What lines of the material hold the string "time"? Pull each of them out.

--------

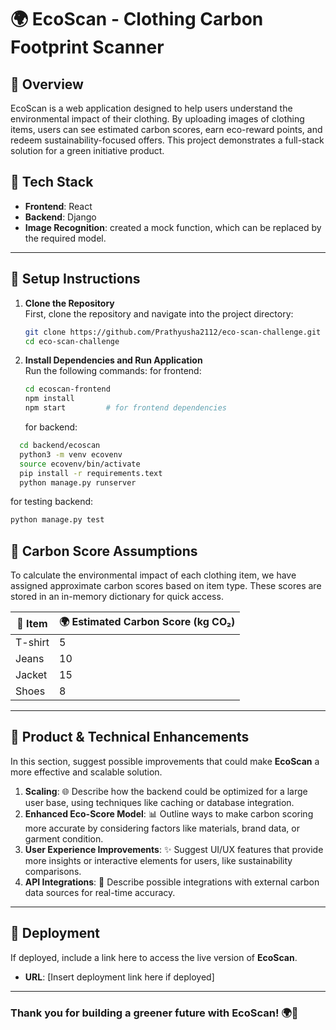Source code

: 
# 🌍 EcoScan - Clothing Carbon Footprint Scanner

## 📜 Overview
EcoScan is a web application designed to help users understand the environmental impact of their clothing. By uploading images of clothing items, users can see estimated carbon scores, earn eco-reward points, and redeem sustainability-focused offers. This project demonstrates a full-stack solution for a green initiative product.

## 🔧 Tech Stack
- **Frontend**: React 
- **Backend**: Django
- **Image Recognition**: created a mock function, which can be replaced by the required model.

---

## 🚀 Setup Instructions

1. **Clone the Repository**  
   First, clone the repository and navigate into the project directory:
   ```bash
   git clone https://github.com/Prathyusha2112/eco-scan-challenge.git
   cd eco-scan-challenge
   ```

2. **Install Dependencies and Run Application**  
   Run the following commands:
    for frontend:
   ```bash
   cd ecoscan-frontend
   npm install
   npm start         # for frontend dependencies
   ```
   for backend:
```bash
  cd backend/ecoscan
  python3 -m venv ecovenv
  source ecovenv/bin/activate
  pip install -r requirements.text
  python manage.py runserver
   ```
for testing backend:
```bash
python manage.py test
```


## 🌱 Carbon Score Assumptions

To calculate the environmental impact of each clothing item, we have assigned approximate carbon scores based on item type. These scores are stored in an in-memory dictionary for quick access.

| 👕 Item       | 🌍 Estimated Carbon Score (kg CO₂) |
|--------------|------------------------------------|
| T-shirt      | 5                                  |
| Jeans        | 10                                 |
| Jacket       | 15                                 |
| Shoes        | 8                                  |

---

## 🌟 Product & Technical Enhancements

In this section, suggest possible improvements that could make **EcoScan** a more effective and scalable solution.

1. **Scaling**: 🌐 Describe how the backend could be optimized for a large user base, using techniques like caching or database integration.
2. **Enhanced Eco-Score Model**: 📊 Outline ways to make carbon scoring more accurate by considering factors like materials, brand data, or garment condition.
3. **User Experience Improvements**: ✨ Suggest UI/UX features that provide more insights or interactive elements for users, like sustainability comparisons.
4. **API Integrations**: 🔌 Describe possible integrations with external carbon data sources for real-time accuracy.

---

## 📲 Deployment

If deployed, include a link here to access the live version of **EcoScan**.

- **URL**: [Insert deployment link here if deployed]

---

### Thank you for building a greener future with EcoScan! 🌍💚
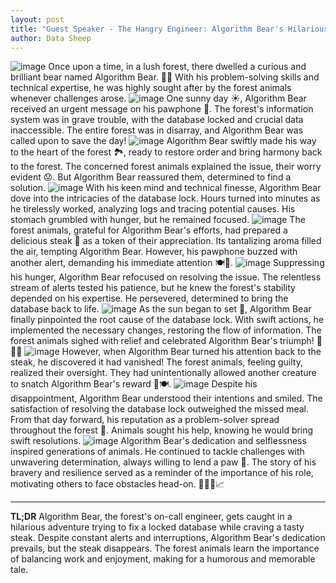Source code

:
 ```yaml
---
layout: post
title: "Guest Speaker - The Hangry Engineer: Algorithm Bear's Hilarious Steak Dilemma!"
author: Data Sheep
--- 
```

![image](/assets/images/bear-0.jpeg)
Once upon a time, in a lush forest, there dwelled a curious and brilliant bear named Algorithm Bear. 🌳🐻 With his problem-solving skills and technical expertise, he was highly sought after by the forest animals whenever challenges arose.
![image](/assets/images/bear-1.jpeg)
One sunny day ☀️, Algorithm Bear received an urgent message on his pawphone 📱. The forest's information system was in grave trouble, with the database locked and crucial data inaccessible. The entire forest was in disarray, and Algorithm Bear was called upon to save the day!
![image](/assets/images/bear-2.jpeg)
Algorithm Bear swiftly made his way to the heart of the forest 🏞️, ready to restore order and bring harmony back to the forest. The concerned forest animals explained the issue, their worry evident 😟. But Algorithm Bear reassured them, determined to find a solution.
![image](/assets/images/bear-3.jpeg)
With his keen mind and technical finesse, Algorithm Bear dove into the intricacies of the database lock. Hours turned into minutes as he tirelessly worked, analyzing logs and tracing potential causes. His stomach grumbled with hunger, but he remained focused.
![image](/assets/images/bear-4.jpeg)
The forest animals, grateful for Algorithm Bear's efforts, had prepared a delicious steak 🥩 as a token of their appreciation. Its tantalizing aroma filled the air, tempting Algorithm Bear. However, his pawphone buzzed with another alert, demanding his immediate attention 🍽️🚨.
![image](/assets/images/bear-5.jpeg)
Suppressing his hunger, Algorithm Bear refocused on resolving the issue. The relentless stream of alerts tested his patience, but he knew the forest's stability depended on his expertise. He persevered, determined to bring the database back to life.
![image](/assets/images/bear-6.jpeg)
As the sun began to set 🌅, Algorithm Bear finally pinpointed the root cause of the database lock. With swift actions, he implemented the necessary changes, restoring the flow of information. The forest animals sighed with relief and celebrated Algorithm Bear's triumph! 🎉🔑🎊
![image](/assets/images/bear-7.jpeg)
However, when Algorithm Bear turned his attention back to the steak, he discovered it had vanished! The forest animals, feeling guilty, realized their oversight. They had unintentionally allowed another creature to snatch Algorithm Bear's reward 🙈🍽️.
![image](/assets/images/bear-8.jpeg)
Despite his disappointment, Algorithm Bear understood their intentions and smiled. The satisfaction of resolving the database lock outweighed the missed meal. From that day forward, his reputation as a problem-solver spread throughout the forest 🌟. Animals sought his help, knowing he would bring swift resolutions.
![image](/assets/images/bear-9.jpeg)
Algorithm Bear's dedication and selflessness inspired generations of animals. He continued to tackle challenges with unwavering determination, always willing to lend a paw 🐾. The story of his bravery and resilience served as a reminder of the importance of his role, motivating others to face obstacles head-on. 🚀🐻💪📈

---
**TL;DR** 
Algorithm Bear, the forest's on-call engineer, gets caught in a hilarious adventure trying to fix a locked database while craving a tasty steak. Despite constant alerts and interruptions, Algorithm Bear's dedication prevails, but the steak disappears. The forest animals learn the importance of balancing work and enjoyment, making for a humorous and memorable tale.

--------

--- Exercise result ---
4. **API Integrations**: 🔌 Describe possible integrations with external carbon data sources for real-time accuracy.
Once upon a time, in a lush forest, there dwelled a curious and brilliant bear named Algorithm Bear. 🌳🐻 With his problem-solving skills and technical expertise, he was highly sought after by the forest animals whenever challenges arose.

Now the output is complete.